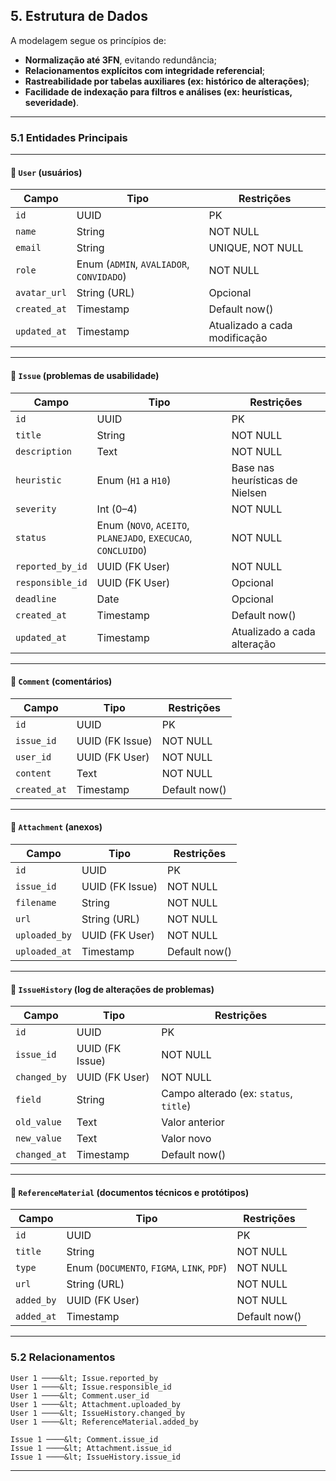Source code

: ## **5. Estrutura de Dados**

A modelagem segue os princípios de:

* **Normalização até 3FN**, evitando redundância;
* **Relacionamentos explícitos com integridade referencial**;
* **Rastreabilidade por tabelas auxiliares (ex: histórico de alterações)**;
* **Facilidade de indexação para filtros e análises (ex: heurísticas, severidade)**.

---

### **5.1 Entidades Principais**

---

#### 🔹 `User` (usuários)

| Campo        | Tipo                                     | Restrições                    |
| ------------ | ---------------------------------------- | ----------------------------- |
| `id`         | UUID                                     | PK                            |
| `name`       | String                                   | NOT NULL                      |
| `email`      | String                                   | UNIQUE, NOT NULL              |
| `role`       | Enum (`ADMIN`, `AVALIADOR`, `CONVIDADO`) | NOT NULL                      |
| `avatar_url` | String (URL)                             | Opcional                      |
| `created_at` | Timestamp                                | Default now()                 |
| `updated_at` | Timestamp                                | Atualizado a cada modificação |

---

#### 🔹 `Issue` (problemas de usabilidade)

| Campo            | Tipo                                                          | Restrições                      |
| ---------------- | ------------------------------------------------------------- | ------------------------------- |
| `id`             | UUID                                                          | PK                              |
| `title`          | String                                                        | NOT NULL                        |
| `description`    | Text                                                          | NOT NULL                        |
| `heuristic`      | Enum (`H1` a `H10`)                                           | Base nas heurísticas de Nielsen |
| `severity`       | Int (0–4)                                                     | NOT NULL                        |
| `status`         | Enum (`NOVO`, `ACEITO`, `PLANEJADO`, `EXECUCAO`, `CONCLUIDO`) | NOT NULL                        |
| `reported_by_id` | UUID (FK User)                                                | NOT NULL                        |
| `responsible_id` | UUID (FK User)                                                | Opcional                        |
| `deadline`       | Date                                                          | Opcional                        |
| `created_at`     | Timestamp                                                     | Default now()                   |
| `updated_at`     | Timestamp                                                     | Atualizado a cada alteração     |

---

#### 🔹 `Comment` (comentários)

| Campo        | Tipo            | Restrições    |
| ------------ | --------------- | ------------- |
| `id`         | UUID            | PK            |
| `issue_id`   | UUID (FK Issue) | NOT NULL      |
| `user_id`    | UUID (FK User)  | NOT NULL      |
| `content`    | Text            | NOT NULL      |
| `created_at` | Timestamp       | Default now() |

---

#### 🔹 `Attachment` (anexos)

| Campo         | Tipo            | Restrições    |
| ------------- | --------------- | ------------- |
| `id`          | UUID            | PK            |
| `issue_id`    | UUID (FK Issue) | NOT NULL      |
| `filename`    | String          | NOT NULL      |
| `url`         | String (URL)    | NOT NULL      |
| `uploaded_by` | UUID (FK User)  | NOT NULL      |
| `uploaded_at` | Timestamp       | Default now() |

---

#### 🔹 `IssueHistory` (log de alterações de problemas)

| Campo        | Tipo            | Restrições                             |
| ------------ | --------------- | -------------------------------------- |
| `id`         | UUID            | PK                                     |
| `issue_id`   | UUID (FK Issue) | NOT NULL                               |
| `changed_by` | UUID (FK User)  | NOT NULL                               |
| `field`      | String          | Campo alterado (ex: `status`, `title`) |
| `old_value`  | Text            | Valor anterior                         |
| `new_value`  | Text            | Valor novo                             |
| `changed_at` | Timestamp       | Default now()                          |

---

#### 🔹 `ReferenceMaterial` (documentos técnicos e protótipos)

| Campo      | Tipo                                       | Restrições    |
| ---------- | ------------------------------------------ | ------------- |
| `id`       | UUID                                       | PK            |
| `title`    | String                                     | NOT NULL      |
| `type`     | Enum (`DOCUMENTO`, `FIGMA`, `LINK`, `PDF`) | NOT NULL      |
| `url`      | String (URL)                               | NOT NULL      |
| `added_by` | UUID (FK User)                             | NOT NULL      |
| `added_at` | Timestamp                                  | Default now() |

---

### **5.2 Relacionamentos**

```plaintext
User 1 ────&lt; Issue.reported_by
User 1 ────&lt; Issue.responsible_id
User 1 ────&lt; Comment.user_id
User 1 ────&lt; Attachment.uploaded_by
User 1 ────&lt; IssueHistory.changed_by
User 1 ────&lt; ReferenceMaterial.added_by

Issue 1 ────&lt; Comment.issue_id
Issue 1 ────&lt; Attachment.issue_id
Issue 1 ────&lt; IssueHistory.issue_id
```

---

= = = = =

EXERCISE GOAL: Print out each record exactly as shown, but keep the pictures out.

RESPONSE TO THIS EXERCISE:
Source code

: ## **5. Estrutura de Dados**

A modelagem segue os princípios de:

* **Normalização até 3FN**, evitando redundância;
* **Relacionamentos explícitos com integridade referencial**;
* **Rastreabilidade por tabelas auxiliares (ex: histórico de alterações)**;
* **Facilidade de indexação para filtros e análises (ex: heurísticas, severidade)**.

---

### **5.1 Entidades Principais**

---

#### 🔹 `User` (usuários)

| Campo        | Tipo                                     | Restrições                    |
| ------------ | ---------------------------------------- | ----------------------------- |
| `id`         | UUID                                     | PK                            |
| `name`       | String                                   | NOT NULL                      |
| `email`      | String                                   | UNIQUE, NOT NULL              |
| `role`       | Enum (`ADMIN`, `AVALIADOR`, `CONVIDADO`) | NOT NULL                      |
| `avatar_url` | String (URL)                             | Opcional                      |
| `created_at` | Timestamp                                | Default now()                 |
| `updated_at` | Timestamp                                | Atualizado a cada modificação |

---

#### 🔹 `Issue` (problemas de usabilidade)

| Campo            | Tipo                                                          | Restrições                      |
| ---------------- | ------------------------------------------------------------- | ------------------------------- |
| `id`             | UUID                                                          | PK                              |
| `title`          | String                                                        | NOT NULL                        |
| `description`    | Text                                                          | NOT NULL                        |
| `heuristic`      | Enum (`H1` a `H10`)                                           | Base nas heurísticas de Nielsen |
| `severity`       | Int (0–4)                                                     | NOT NULL                        |
| `status`         | Enum (`NOVO`, `ACEITO`, `PLANEJADO`, `EXECUCAO`, `CONCLUIDO`) | NOT NULL                        |
| `reported_by_id` | UUID (FK User)                                                | NOT NULL                        |
| `responsible_id` | UUID (FK User)                                                | Opcional                        |
| `deadline`       | Date                                                          | Opcional                        |
| `created_at`     | Timestamp                                                     | Default now()                   |
| `updated_at`     | Timestamp                                                     | Atualizado a cada alteração     |

---

#### 🔹 `Comment` (comentários)

| Campo        | Tipo            | Restrições    |
| ------------ | --------------- | ------------- |
| `id`         | UUID            | PK            |
| `issue_id`   | UUID (FK Issue) | NOT NULL      |
| `user_id`    | UUID (FK User)  | NOT NULL      |
| `content`    | Text            | NOT NULL      |
| `created_at` | Timestamp       | Default now() |

---

#### 🔹 `Attachment` (anexos)

| Campo         | Tipo            | Restrições    |
| ------------- | --------------- | ------------- |
| `id`          | UUID            | PK            |
| `issue_id`    | UUID (FK Issue) | NOT NULL      |
| `filename`    | String          | NOT NULL      |
| `url`         | String (URL)    | NOT NULL      |
| `uploaded_by` | UUID (FK User)  | NOT NULL      |
| `uploaded_at` | Timestamp       | Default now() |

---

#### 🔹 `IssueHistory` (log de alterações de problemas)

| Campo        | Tipo            | Restrições                             |
| ------------ | --------------- | -------------------------------------- |
| `id`         | UUID            | PK                                     |
| `issue_id`   | UUID (FK Issue) | NOT NULL                               |
| `changed_by` | UUID (FK User)  | NOT NULL                               |
| `field`      | String          | Campo alterado (ex: `status`, `title`) |
| `old_value`  | Text            | Valor anterior                         |
| `new_value`  | Text            | Valor novo                             |
| `changed_at` | Timestamp       | Default now()                          |

---

#### 🔹 `ReferenceMaterial` (documentos técnicos e protótipos)

| Campo      | Tipo                                       | Restrições    |
| ---------- | ------------------------------------------ | ------------- |
| `id`       | UUID                                       | PK            |
| `title`    | String                                     | NOT NULL      |
| `type`     | Enum (`DOCUMENTO`, `FIGMA`, `LINK`, `PDF`) | NOT NULL      |
| `url`      | String (URL)                               | NOT NULL      |
| `added_by` | UUID (FK User)                             | NOT NULL      |
| `added_at` | Timestamp                                  | Default now() |

---

### **5.2 Relacionamentos**

```plaintext
User 1 ────&lt; Issue.reported_by
User 1 ────&lt; Issue.responsible_id
User 1 ────&lt; Comment.user_id
User 1 ────&lt; Attachment.uploaded_by
User 1 ────&lt; IssueHistory.changed_by
User 1 ────&lt; ReferenceMaterial.added_by

Issue 1 ────&lt; Comment.issue_id
Issue 1 ────&lt; Attachment.issue_id
Issue 1 ────&lt; IssueHistory.issue_id
```

---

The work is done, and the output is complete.